The qRT-PCR results of BcPCP genes in Wucai showed that all members were abundantly expressed in buds and flowers, and most of them have highest expression in buds and traceless expression in roots and leaves (Fig. 4), suggesting that these BcPCP members may be involved in the regulation of fertility in Wucai. To further investigate the relationship between the BcPCP gene family and male sterility, ten transcriptome datasets and two proteome datasets of several male sterility materials were comparatively analyzed. It revealed that three BcPCP genes were downregulated at both transcriptional and protein levels in male sterility (Fig. 5). Research shows that the pollen coat protein, oleosin-domain protein GRP17, is required for the rapid initiation of hydration on the stigma (Mayfield and Preuss 2000), and is in a chromosome 5 cluster with GRP20 (a sixth oleosin) (Mayfield et al. 2001). BraA04g002300.3C homologous gene in Arabidopsis, EXL4, plays an important role in the efficient hydration of pollen (Updegraff et al. 2009). The expression analysis of these three homologous genes in sterile and fertile lines uncovered their similar expression trends during anther development, among which BraA02g002400.3C and BraA04g002300.3C had the highest levels in the microspore stage (Fig. 6,7A). However, their expression levels in the sterile line were significantly lower than those in the fertile line at the microspore and mature pollen stages (Fig. 7B). These results demonstrated that these three genes were involved in the formation of the pollen wall and their abnormal expression might be a cause of male sterility.

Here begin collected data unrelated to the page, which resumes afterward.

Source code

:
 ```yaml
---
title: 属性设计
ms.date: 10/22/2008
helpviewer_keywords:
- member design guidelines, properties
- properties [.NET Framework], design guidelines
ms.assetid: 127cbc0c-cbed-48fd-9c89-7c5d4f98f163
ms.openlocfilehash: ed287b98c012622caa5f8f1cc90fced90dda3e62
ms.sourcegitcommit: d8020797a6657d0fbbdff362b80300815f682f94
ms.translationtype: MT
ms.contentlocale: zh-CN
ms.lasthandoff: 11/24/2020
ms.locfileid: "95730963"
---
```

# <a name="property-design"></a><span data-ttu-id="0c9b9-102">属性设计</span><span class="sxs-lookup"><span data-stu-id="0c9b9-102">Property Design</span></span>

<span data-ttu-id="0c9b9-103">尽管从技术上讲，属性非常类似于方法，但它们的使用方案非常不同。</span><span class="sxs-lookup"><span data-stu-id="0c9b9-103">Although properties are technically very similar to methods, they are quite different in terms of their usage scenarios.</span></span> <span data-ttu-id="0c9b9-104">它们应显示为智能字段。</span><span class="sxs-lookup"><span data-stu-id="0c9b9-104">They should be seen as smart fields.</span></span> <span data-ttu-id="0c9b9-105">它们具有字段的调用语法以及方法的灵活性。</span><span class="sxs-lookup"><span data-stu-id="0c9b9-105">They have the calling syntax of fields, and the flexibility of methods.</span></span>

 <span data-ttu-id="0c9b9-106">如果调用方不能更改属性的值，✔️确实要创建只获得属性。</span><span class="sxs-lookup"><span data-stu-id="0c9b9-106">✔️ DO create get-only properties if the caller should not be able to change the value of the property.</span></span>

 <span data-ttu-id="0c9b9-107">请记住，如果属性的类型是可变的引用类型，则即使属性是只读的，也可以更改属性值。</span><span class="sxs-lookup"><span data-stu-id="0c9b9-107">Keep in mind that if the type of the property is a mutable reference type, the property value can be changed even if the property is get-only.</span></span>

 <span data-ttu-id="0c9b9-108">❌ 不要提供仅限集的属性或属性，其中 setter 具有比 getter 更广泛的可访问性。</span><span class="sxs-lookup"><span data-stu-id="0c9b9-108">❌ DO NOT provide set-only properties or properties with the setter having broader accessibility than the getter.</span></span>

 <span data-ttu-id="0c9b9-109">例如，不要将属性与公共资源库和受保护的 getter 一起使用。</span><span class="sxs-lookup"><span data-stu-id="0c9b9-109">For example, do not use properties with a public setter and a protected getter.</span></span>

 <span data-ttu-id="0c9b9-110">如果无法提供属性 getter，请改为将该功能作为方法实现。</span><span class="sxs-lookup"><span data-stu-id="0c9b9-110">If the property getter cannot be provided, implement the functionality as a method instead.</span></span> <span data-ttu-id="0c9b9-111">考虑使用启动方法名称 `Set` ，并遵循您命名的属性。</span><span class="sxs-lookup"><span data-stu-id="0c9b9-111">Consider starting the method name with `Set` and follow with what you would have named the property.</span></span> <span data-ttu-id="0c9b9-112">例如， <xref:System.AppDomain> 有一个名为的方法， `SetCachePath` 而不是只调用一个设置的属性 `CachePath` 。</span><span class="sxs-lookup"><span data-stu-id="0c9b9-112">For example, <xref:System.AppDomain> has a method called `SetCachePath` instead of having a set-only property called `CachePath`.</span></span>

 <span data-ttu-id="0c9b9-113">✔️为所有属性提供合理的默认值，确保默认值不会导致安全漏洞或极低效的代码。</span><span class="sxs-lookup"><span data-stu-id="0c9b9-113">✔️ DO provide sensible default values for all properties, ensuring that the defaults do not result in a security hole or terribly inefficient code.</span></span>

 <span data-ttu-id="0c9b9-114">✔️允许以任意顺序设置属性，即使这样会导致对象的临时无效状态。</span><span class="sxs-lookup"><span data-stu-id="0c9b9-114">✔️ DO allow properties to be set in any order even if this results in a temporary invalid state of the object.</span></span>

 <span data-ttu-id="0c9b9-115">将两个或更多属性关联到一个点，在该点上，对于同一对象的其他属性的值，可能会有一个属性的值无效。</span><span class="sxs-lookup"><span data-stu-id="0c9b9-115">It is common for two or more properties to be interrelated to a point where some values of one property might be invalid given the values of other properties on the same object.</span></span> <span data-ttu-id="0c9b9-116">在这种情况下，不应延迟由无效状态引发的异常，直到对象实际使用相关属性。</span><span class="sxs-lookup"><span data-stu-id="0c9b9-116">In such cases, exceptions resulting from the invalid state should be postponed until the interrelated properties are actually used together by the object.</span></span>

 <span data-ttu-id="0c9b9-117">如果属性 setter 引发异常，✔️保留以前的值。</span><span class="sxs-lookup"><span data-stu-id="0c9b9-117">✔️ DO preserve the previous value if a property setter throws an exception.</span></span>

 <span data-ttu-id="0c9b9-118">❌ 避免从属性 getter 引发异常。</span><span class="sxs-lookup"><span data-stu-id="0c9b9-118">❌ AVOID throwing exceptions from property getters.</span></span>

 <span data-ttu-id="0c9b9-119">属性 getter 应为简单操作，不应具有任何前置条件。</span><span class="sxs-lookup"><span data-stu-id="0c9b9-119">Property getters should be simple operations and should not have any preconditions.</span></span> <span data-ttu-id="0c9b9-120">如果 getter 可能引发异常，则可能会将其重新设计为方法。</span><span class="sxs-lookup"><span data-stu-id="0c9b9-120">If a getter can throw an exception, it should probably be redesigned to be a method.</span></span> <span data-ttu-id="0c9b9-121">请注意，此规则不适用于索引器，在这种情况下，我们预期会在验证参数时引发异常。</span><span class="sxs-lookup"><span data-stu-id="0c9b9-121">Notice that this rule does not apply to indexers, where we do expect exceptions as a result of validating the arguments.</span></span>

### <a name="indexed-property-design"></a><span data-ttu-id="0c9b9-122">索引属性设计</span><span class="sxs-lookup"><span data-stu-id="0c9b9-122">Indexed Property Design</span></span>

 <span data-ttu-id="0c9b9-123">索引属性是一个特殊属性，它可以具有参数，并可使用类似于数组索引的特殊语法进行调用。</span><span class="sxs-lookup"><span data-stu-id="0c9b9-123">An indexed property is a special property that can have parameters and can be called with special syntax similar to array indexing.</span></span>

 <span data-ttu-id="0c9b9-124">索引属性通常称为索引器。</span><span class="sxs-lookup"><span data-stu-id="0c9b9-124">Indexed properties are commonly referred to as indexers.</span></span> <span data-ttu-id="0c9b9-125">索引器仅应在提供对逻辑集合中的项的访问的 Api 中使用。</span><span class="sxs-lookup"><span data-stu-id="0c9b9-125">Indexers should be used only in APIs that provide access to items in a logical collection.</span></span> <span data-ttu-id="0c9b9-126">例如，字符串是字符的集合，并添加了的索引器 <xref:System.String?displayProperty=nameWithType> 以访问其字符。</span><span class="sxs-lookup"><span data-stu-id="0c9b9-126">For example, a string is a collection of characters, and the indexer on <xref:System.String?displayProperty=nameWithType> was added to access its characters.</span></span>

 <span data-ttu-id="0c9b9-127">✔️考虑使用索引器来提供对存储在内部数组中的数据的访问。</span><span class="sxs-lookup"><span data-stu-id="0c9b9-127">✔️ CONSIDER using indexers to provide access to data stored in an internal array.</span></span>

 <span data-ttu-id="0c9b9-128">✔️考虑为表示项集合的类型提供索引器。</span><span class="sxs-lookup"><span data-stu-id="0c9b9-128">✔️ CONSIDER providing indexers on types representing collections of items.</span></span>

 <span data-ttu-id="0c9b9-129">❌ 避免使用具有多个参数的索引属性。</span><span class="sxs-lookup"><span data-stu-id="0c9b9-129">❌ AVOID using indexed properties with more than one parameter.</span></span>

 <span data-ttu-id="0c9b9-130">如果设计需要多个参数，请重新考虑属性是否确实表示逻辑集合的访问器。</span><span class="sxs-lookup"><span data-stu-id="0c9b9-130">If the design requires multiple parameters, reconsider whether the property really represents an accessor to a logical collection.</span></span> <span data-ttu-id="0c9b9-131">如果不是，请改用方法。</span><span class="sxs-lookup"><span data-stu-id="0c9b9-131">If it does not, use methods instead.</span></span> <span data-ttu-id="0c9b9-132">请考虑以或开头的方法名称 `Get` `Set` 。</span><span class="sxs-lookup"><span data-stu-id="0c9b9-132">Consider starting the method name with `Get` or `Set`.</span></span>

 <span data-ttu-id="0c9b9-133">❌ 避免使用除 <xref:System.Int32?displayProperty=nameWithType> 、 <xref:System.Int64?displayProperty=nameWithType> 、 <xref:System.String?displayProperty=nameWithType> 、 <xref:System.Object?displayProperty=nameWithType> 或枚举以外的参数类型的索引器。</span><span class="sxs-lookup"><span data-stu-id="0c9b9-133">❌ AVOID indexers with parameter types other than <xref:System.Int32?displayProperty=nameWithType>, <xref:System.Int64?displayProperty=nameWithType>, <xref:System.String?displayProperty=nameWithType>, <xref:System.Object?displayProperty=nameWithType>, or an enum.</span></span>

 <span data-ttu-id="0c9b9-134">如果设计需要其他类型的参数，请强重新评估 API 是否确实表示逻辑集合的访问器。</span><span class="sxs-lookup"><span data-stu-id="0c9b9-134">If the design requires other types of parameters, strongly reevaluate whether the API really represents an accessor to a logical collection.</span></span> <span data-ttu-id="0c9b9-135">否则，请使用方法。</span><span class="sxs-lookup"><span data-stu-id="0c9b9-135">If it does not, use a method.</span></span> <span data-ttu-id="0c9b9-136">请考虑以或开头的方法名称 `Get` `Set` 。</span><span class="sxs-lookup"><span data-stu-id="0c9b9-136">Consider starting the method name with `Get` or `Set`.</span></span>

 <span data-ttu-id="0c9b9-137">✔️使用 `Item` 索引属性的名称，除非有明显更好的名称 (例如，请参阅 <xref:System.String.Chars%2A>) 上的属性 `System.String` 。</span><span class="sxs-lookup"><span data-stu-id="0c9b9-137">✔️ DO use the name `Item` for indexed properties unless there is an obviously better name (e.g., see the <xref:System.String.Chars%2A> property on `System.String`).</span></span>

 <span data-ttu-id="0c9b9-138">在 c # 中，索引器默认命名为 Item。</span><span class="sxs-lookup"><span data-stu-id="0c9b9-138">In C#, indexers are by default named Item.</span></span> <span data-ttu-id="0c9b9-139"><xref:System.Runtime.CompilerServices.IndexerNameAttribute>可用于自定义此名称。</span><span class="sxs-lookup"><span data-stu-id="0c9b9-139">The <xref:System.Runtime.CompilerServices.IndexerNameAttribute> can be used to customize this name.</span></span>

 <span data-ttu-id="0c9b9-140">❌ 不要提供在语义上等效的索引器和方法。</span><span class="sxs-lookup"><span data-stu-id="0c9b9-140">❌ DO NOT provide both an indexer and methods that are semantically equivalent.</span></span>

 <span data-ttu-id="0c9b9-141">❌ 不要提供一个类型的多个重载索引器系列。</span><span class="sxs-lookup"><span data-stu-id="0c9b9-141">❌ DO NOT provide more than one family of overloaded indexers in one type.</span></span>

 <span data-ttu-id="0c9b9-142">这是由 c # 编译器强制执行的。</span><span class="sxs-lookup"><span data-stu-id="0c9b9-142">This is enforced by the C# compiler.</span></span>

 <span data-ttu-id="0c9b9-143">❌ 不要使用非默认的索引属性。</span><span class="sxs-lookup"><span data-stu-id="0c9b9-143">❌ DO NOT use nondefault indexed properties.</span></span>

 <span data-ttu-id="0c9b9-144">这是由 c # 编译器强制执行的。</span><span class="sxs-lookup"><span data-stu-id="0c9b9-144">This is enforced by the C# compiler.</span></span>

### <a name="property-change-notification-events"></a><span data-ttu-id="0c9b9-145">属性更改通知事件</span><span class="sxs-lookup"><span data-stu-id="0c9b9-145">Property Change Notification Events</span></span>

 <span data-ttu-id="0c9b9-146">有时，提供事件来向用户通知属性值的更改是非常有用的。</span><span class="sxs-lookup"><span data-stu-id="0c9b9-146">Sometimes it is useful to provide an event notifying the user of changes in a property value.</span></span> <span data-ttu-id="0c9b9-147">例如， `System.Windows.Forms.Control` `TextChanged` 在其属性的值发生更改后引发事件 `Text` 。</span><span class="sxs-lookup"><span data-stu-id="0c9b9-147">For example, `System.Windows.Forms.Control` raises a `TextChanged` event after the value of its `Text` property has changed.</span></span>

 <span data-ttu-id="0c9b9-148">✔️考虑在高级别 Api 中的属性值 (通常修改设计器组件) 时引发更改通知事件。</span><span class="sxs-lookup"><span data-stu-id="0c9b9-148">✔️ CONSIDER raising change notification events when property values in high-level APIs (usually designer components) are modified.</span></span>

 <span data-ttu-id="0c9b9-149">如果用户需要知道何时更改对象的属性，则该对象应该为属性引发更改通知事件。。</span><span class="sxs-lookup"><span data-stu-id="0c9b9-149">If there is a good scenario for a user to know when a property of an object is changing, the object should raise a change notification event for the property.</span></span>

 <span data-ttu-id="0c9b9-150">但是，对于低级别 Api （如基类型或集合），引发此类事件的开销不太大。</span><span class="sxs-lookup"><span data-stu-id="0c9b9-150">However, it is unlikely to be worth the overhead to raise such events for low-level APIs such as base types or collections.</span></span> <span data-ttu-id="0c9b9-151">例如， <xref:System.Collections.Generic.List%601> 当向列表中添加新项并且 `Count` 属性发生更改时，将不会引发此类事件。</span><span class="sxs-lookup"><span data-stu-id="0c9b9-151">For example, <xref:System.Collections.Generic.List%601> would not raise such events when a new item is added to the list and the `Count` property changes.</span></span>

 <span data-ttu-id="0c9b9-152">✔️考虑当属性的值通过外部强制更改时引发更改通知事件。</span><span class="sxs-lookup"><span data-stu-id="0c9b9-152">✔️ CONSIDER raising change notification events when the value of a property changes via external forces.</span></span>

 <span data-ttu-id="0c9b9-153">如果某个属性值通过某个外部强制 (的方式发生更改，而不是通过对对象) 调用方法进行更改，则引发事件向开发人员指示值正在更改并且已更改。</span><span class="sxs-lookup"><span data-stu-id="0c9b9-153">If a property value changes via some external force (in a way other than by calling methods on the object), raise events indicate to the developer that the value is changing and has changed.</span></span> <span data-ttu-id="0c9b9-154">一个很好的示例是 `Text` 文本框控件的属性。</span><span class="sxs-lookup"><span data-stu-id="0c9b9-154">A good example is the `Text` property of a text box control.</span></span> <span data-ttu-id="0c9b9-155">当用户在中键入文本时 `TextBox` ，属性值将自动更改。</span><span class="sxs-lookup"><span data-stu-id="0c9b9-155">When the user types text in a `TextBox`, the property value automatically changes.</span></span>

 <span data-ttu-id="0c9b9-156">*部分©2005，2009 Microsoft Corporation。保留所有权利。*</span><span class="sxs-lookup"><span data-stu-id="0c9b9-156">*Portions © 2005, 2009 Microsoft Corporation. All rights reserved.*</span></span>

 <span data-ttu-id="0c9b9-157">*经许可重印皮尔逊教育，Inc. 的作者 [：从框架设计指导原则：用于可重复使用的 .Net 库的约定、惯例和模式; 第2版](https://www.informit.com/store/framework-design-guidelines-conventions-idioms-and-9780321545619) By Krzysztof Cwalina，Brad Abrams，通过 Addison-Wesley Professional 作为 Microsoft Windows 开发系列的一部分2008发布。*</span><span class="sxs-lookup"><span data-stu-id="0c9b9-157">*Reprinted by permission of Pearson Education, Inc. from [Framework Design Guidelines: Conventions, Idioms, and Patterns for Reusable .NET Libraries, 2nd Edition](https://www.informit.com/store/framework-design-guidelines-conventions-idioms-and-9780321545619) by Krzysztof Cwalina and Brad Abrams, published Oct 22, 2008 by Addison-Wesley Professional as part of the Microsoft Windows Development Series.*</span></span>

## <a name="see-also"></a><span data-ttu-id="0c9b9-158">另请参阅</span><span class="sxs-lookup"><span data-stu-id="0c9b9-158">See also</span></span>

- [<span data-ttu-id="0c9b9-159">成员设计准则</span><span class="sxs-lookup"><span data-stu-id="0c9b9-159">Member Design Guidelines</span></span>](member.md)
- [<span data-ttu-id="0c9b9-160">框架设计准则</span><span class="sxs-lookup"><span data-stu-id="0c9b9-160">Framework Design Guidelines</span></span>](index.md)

During the anther development, the BcGRP20 (BraA02g002400.3C) gene expression had the lowest level from the tetrad period (Fig. 7B), which is the anther abortion period (Fig. 1H). We cloned this gene and found that it was located on the cell membrane (Fig. 8). Its protein sequences had a repetitive motif of three alanine and proline residues (AAAP) in C-terminal (Fig. S6), which is present in all T-oleosin expressed in pollen (Cao et al. 2015). It was reported that the grp20 mutant exhibited defects in the organization of tapetosome, and reduced levels of oleagin and flavonoids in the outer pollen wall compared to the wild type (Huang et al. 2013). We transformed the BcGRP20 gene into grp20 mutant and the transgenic plants exhibited complete restoration of pollen fertility (Fig. 10A-C). Furthermore, expression levels of the co-expression genes, AtMS1, and AtAGL84, were restored, and AtAPO3 was even upregulated in transgenic lines comparing to wild type (Fig. 10D). MS1 is considered to be a critical controlling factor for the anther and pollen development, and it is specifically expressed in the tapetum during the tetrad and microspore stages and is required for pollen wall formation (Zhou et al. 2017; Lu et al. 2020). AGL belongs to the type I gene in the MADS-box gene family, and it has been reported that transcript of AGL84 is preferentially expressed in pollen grains (Pina et al. 2005). These results suggested that BcGRP20 plays an important role in anther development and its abnormal function can lead to pollen abortion.